▶ [ASSIGNMENT] The listing below should be written out word for word, with its pictures removed.

▶ [STORED DATA]
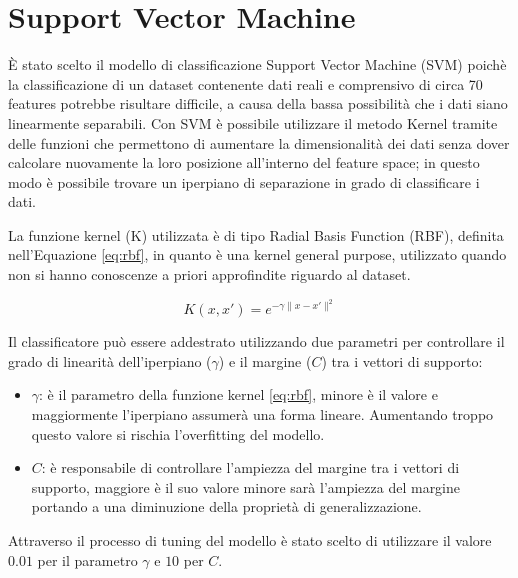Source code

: \section{Support Vector Machine}
È stato scelto il modello di classificazione 
Support Vector Machine (SVM) poichè la classificazione di un dataset contenente 
dati reali e comprensivo di circa 70 features potrebbe risultare difficile, a 
causa della bassa possibilità che i dati siano linearmente separabili. 
Con SVM è possibile utilizzare il metodo Kernel tramite delle funzioni 
che permettono di aumentare la dimensionalità dei dati senza dover 
calcolare nuovamente la loro posizione all'interno del feature space; in questo 
modo è possibile trovare un iperpiano di separazione in grado di classificare 
i dati.

La funzione kernel (K) utilizzata è di tipo 
Radial Basis Function (RBF), definita nell'Equazione \ref{eq:rbf}, in quanto 
è una kernel general purpose, utilizzato quando non si hanno conoscenze a priori 
approfindite riguardo al dataset.

\begin{equation}\label{eq:rbf}
    K(x, x') = e^{- \gamma \|x - x'\|^2}
\end{equation}

Il classificatore può essere addestrato utilizzando due parametri per 
controllare il grado di linearità dell'iperpiano ($\gamma$) e il margine ($C$) 
tra i vettori di supporto:

\begin{itemize}
    \item $\gamma$: è il parametro della funzione kernel \ref{eq:rbf}, minore è 
    il valore e maggiormente l'iperpiano assumerà una forma lineare. 
    Aumentando troppo questo valore si rischia l'overfitting del modello.
    \item $C$: è responsabile di controllare l'ampiezza del margine tra i 
    vettori di supporto, maggiore è il suo valore minore sarà l'ampiezza del 
    margine portando a una diminuzione della proprietà di generalizzazione.
\end{itemize}

Attraverso il processo di tuning del modello è stato scelto di utilizzare il 
valore $0.01$ per il parametro $\gamma$ e $10$ per $C$.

▶ [TASK RESULT]
Source code

: \section{Support Vector Machine}
È stato scelto il modello di classificazione 
Support Vector Machine (SVM) poichè la classificazione di un dataset contenente 
dati reali e comprensivo di circa 70 features potrebbe risultare difficile, a 
causa della bassa possibilità che i dati siano linearmente separabili. 
Con SVM è possibile utilizzare il metodo Kernel tramite delle funzioni 
che permettono di aumentare la dimensionalità dei dati senza dover 
calcolare nuovamente la loro posizione all'interno del feature space; in questo 
modo è possibile trovare un iperpiano di separazione in grado di classificare 
i dati.

La funzione kernel (K) utilizzata è di tipo 
Radial Basis Function (RBF), definita nell'Equazione \ref{eq:rbf}, in quanto 
è una kernel general purpose, utilizzato quando non si hanno conoscenze a priori 
approfindite riguardo al dataset.

\begin{equation}\label{eq:rbf}
    K(x, x') = e^{- \gamma \|x - x'\|^2}
\end{equation}

Il classificatore può essere addestrato utilizzando due parametri per 
controllare il grado di linearità dell'iperpiano ($\gamma$) e il margine ($C$) 
tra i vettori di supporto:

\begin{itemize}
    \item $\gamma$: è il parametro della funzione kernel \ref{eq:rbf}, minore è 
    il valore e maggiormente l'iperpiano assumerà una forma lineare. 
    Aumentando troppo questo valore si rischia l'overfitting del modello.
    \item $C$: è responsabile di controllare l'ampiezza del margine tra i 
    vettori di supporto, maggiore è il suo valore minore sarà l'ampiezza del 
    margine portando a una diminuzione della proprietà di generalizzazione.
\end{itemize}

Attraverso il processo di tuning del modello è stato scelto di utilizzare il 
valore $0.01$ per il parametro $\gamma$ e $10$ per $C$.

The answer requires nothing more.